Assignment —
Retype the listing exactly. Leave out the images.

##### Records for this task #####

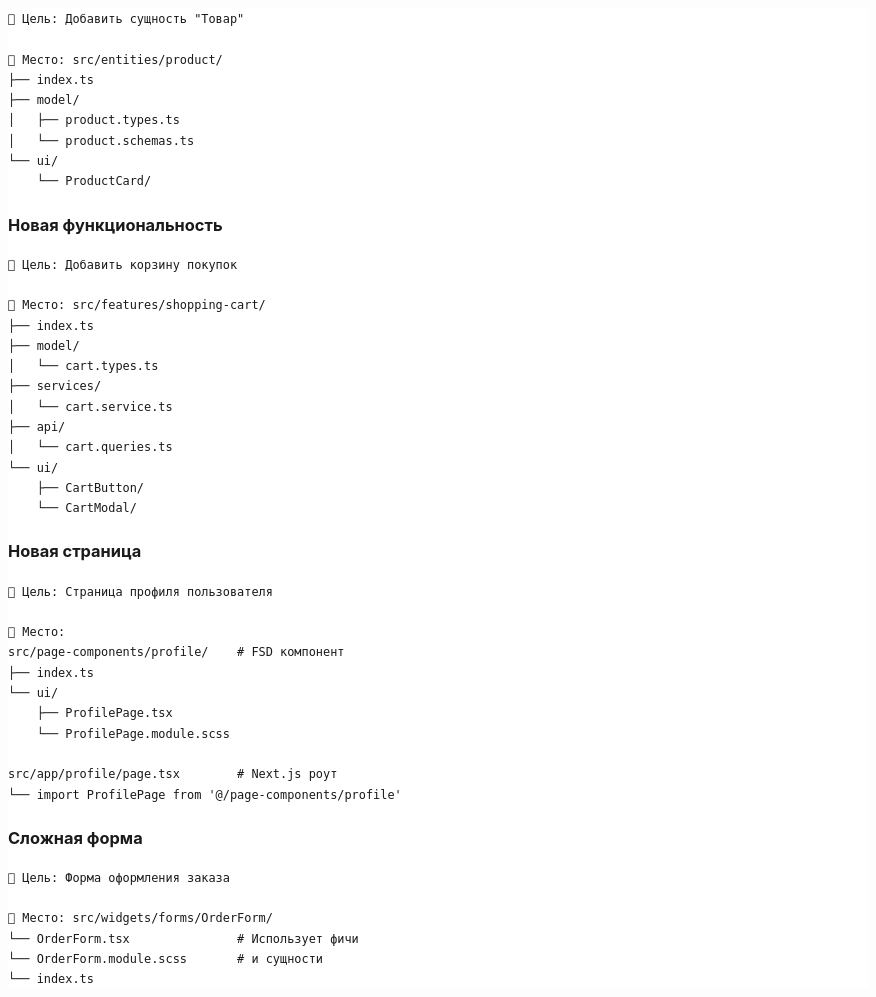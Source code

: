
```
🎯 Цель: Добавить сущность "Товар"

📍 Место: src/entities/product/
├── index.ts
├── model/
│   ├── product.types.ts
│   └── product.schemas.ts
└── ui/
    └── ProductCard/
```

### Новая функциональность

```
🎯 Цель: Добавить корзину покупок

📍 Место: src/features/shopping-cart/
├── index.ts
├── model/
│   └── cart.types.ts
├── services/
│   └── cart.service.ts
├── api/
│   └── cart.queries.ts
└── ui/
    ├── CartButton/
    └── CartModal/
```

### Новая страница

```
🎯 Цель: Страница профиля пользователя

📍 Место:
src/page-components/profile/    # FSD компонент
├── index.ts
└── ui/
    ├── ProfilePage.tsx
    └── ProfilePage.module.scss

src/app/profile/page.tsx        # Next.js роут
└── import ProfilePage from '@/page-components/profile'
```

### Сложная форма

```
🎯 Цель: Форма оформления заказа

📍 Место: src/widgets/forms/OrderForm/
└── OrderForm.tsx               # Использует фичи
└── OrderForm.module.scss       # и сущности
└── index.ts
```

#####

Exercise response —
Source code

:
```
🎯 Цель: Добавить сущность "Товар"

📍 Место: src/entities/product/
├── index.ts
├── model/
│   ├── product.types.ts
│   └── product.schemas.ts
└── ui/
    └── ProductCard/
```

### Новая функциональность

```
🎯 Цель: Добавить корзину покупок

📍 Место: src/features/shopping-cart/
├── index.ts
├── model/
│   └── cart.types.ts
├── services/
│   └── cart.service.ts
├── api/
│   └── cart.queries.ts
└── ui/
    ├── CartButton/
    └── CartModal/
```

### Новая страница

```
🎯 Цель: Страница профиля пользователя

📍 Место:
src/page-components/profile/    # FSD компонент
├── index.ts
└── ui/
    ├── ProfilePage.tsx
    └── ProfilePage.module.scss

src/app/profile/page.tsx        # Next.js роут
└── import ProfilePage from '@/page-components/profile'
```

### Сложная форма

```
🎯 Цель: Форма оформления заказа

📍 Место: src/widgets/forms/OrderForm/
└── OrderForm.tsx               # Использует фичи
└── OrderForm.module.scss       # и сущности
└── index.ts
```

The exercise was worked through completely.